A esta hora la pregunta de si hay un 42 por ciento de fascistas en Francia ya es lo de menos. Lo más probable es que al suflé fabricado con la harina de la rabia se hayan ido sumando indignados de todo signo y condición. Le Pen ha conseguido aglutinar un movimiento nacional de amplio espectro en el que caben todos: precariado urbano, agricultores y ganaderos abandonados a su suerte (la Francia vaciada que también existe), jóvenes descarriados, chalecos amarillos, grupos antisistema. El pueblo desnortado que no ve futuro. Los parias de la famélica legión que llevan sufriendo lustros de traiciones y humillación. Los despojos humanos del sistema que ya no piensan en rojo.
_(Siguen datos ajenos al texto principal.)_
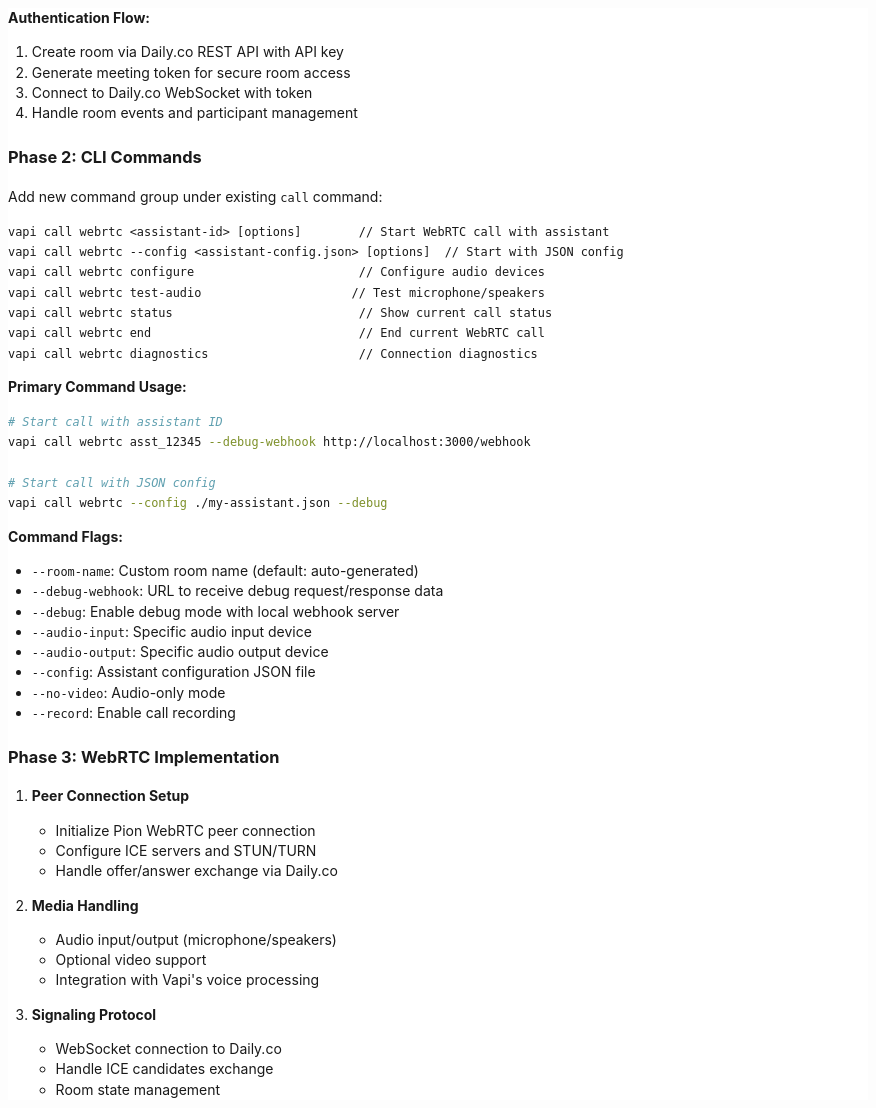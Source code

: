   **Authentication Flow:**
   1. Create room via Daily.co REST API with API key
   2. Generate meeting token for secure room access
   3. Connect to Daily.co WebSocket with token
   4. Handle room events and participant management

### Phase 2: CLI Commands
Add new command group under existing `call` command:

```
vapi call webrtc <assistant-id> [options]        // Start WebRTC call with assistant
vapi call webrtc --config <assistant-config.json> [options]  // Start with JSON config
vapi call webrtc configure                       // Configure audio devices
vapi call webrtc test-audio                     // Test microphone/speakers
vapi call webrtc status                          // Show current call status
vapi call webrtc end                             // End current WebRTC call
vapi call webrtc diagnostics                     // Connection diagnostics
```

**Primary Command Usage:**
```bash
# Start call with assistant ID
vapi call webrtc asst_12345 --debug-webhook http://localhost:3000/webhook

# Start call with JSON config
vapi call webrtc --config ./my-assistant.json --debug
```

**Command Flags:**
- `--room-name`: Custom room name (default: auto-generated)
- `--debug-webhook`: URL to receive debug request/response data
- `--debug`: Enable debug mode with local webhook server
- `--audio-input`: Specific audio input device
- `--audio-output`: Specific audio output device
- `--config`: Assistant configuration JSON file
- `--no-video`: Audio-only mode
- `--record`: Enable call recording

### Phase 3: WebRTC Implementation
1. **Peer Connection Setup**
   - Initialize Pion WebRTC peer connection
   - Configure ICE servers and STUN/TURN
   - Handle offer/answer exchange via Daily.co

2. **Media Handling**
   - Audio input/output (microphone/speakers)
   - Optional video support
   - Integration with Vapi's voice processing

3. **Signaling Protocol**
   - WebSocket connection to Daily.co
   - Handle ICE candidates exchange
   - Room state management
Votan ultra porque han perdido toda esperanza en que la democracia, tal como la hemos entendido hasta hoy, les dé una salida a sus callejones vitales. Votan Le Pen porque la señora de un rubio ario ha sabido envolverlos en la bandera nacional y narcotizarlos con palabras hermosas como orgullo, patria, nación, grandeza, autarquía, antiglobalización. La vuelta a un pasado supuestamente glorioso que se recicla y se recupera como falso mito de la historia.
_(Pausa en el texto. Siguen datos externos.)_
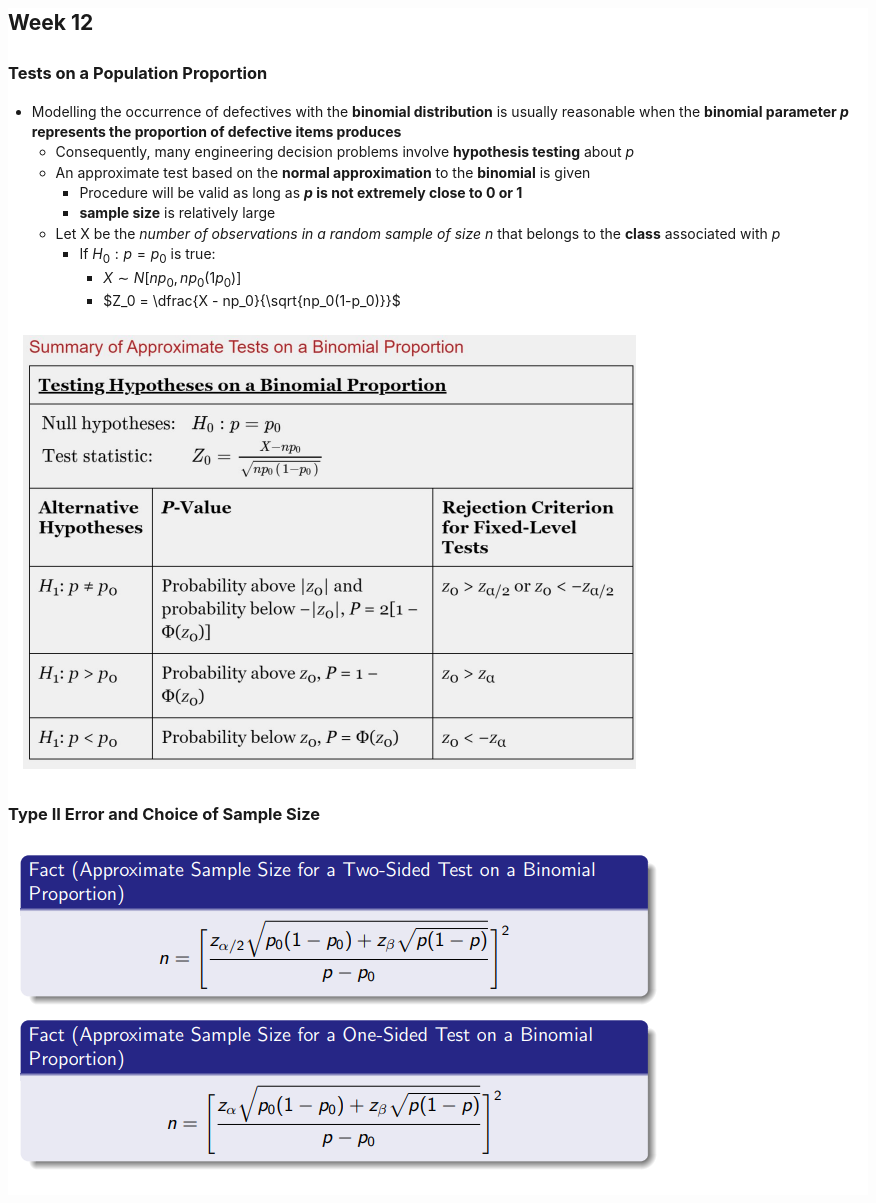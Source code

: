 ## Week 12

### Tests on a Population Proportion

- Modelling the occurrence of defectives with the **binomial distribution** is usually reasonable when the **binomial parameter *p* represents the proportion of defective items produces**
  - Consequently, many engineering decision problems involve **hypothesis testing** about *p*
  - An approximate test based on the **normal approximation** to the **binomial** is given
    - Procedure will be valid as long as **$p$ is not extremely close to 0 or 1**
    - **sample size** is relatively large
  - Let X be the *number of observations in a random sample of size $n$*  that belongs to the **class** associated with $p$
    - If $H_0: p = p_0$ is true:
      - $X \sim N[np_0, np_0(1p_0)]$
      - $Z_0 = \dfrac{X - np_0}{\sqrt{np_0(1-p_0)}}$

![image-20201219130302866](images/lecture-notes/image-20201219130302866.png)

### Type II Error and Choice of Sample Size

![image-20201219130332072](images/lecture-notes/image-20201219130332072.png)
Los partidos clásicos han saltado por los aires por su incapacidad de dar respuesta a las demandas de los ciudadanos. El partido socialista francés ha sido reducido a la insignificancia; los conservadores republicanos van por el mismo camino de la extinción. El tradicional eje izquierda/derecha que hasta ahora movía la política se ha partido bruscamente. El elector de hoy no vota a organizaciones concretas con ideologías determinadas, sino al charlatán/charlatana de turno que vende mejor el producto demagógico. Si algo ha quedado dramáticamente comprobado en estas elecciones francesas es que agitar el espantajo del fascismo, apelar al “que viene el lobo”, ya no funciona. Pedro Sánchez debería tomar buena nota de cara a lo que viene porque ese mantra no surte efecto entra las masas empobrecidas por la crisis, por la pandemia y por la guerra. Macron gana, es cierto. Pero hoy se ha firmado en Francia el certificado de defunción de la democracia. Y a algunos les parece poco menos que una anécdota. Ya no cabe ninguna duda: estamos perdiendo la batalla contra el fascismo.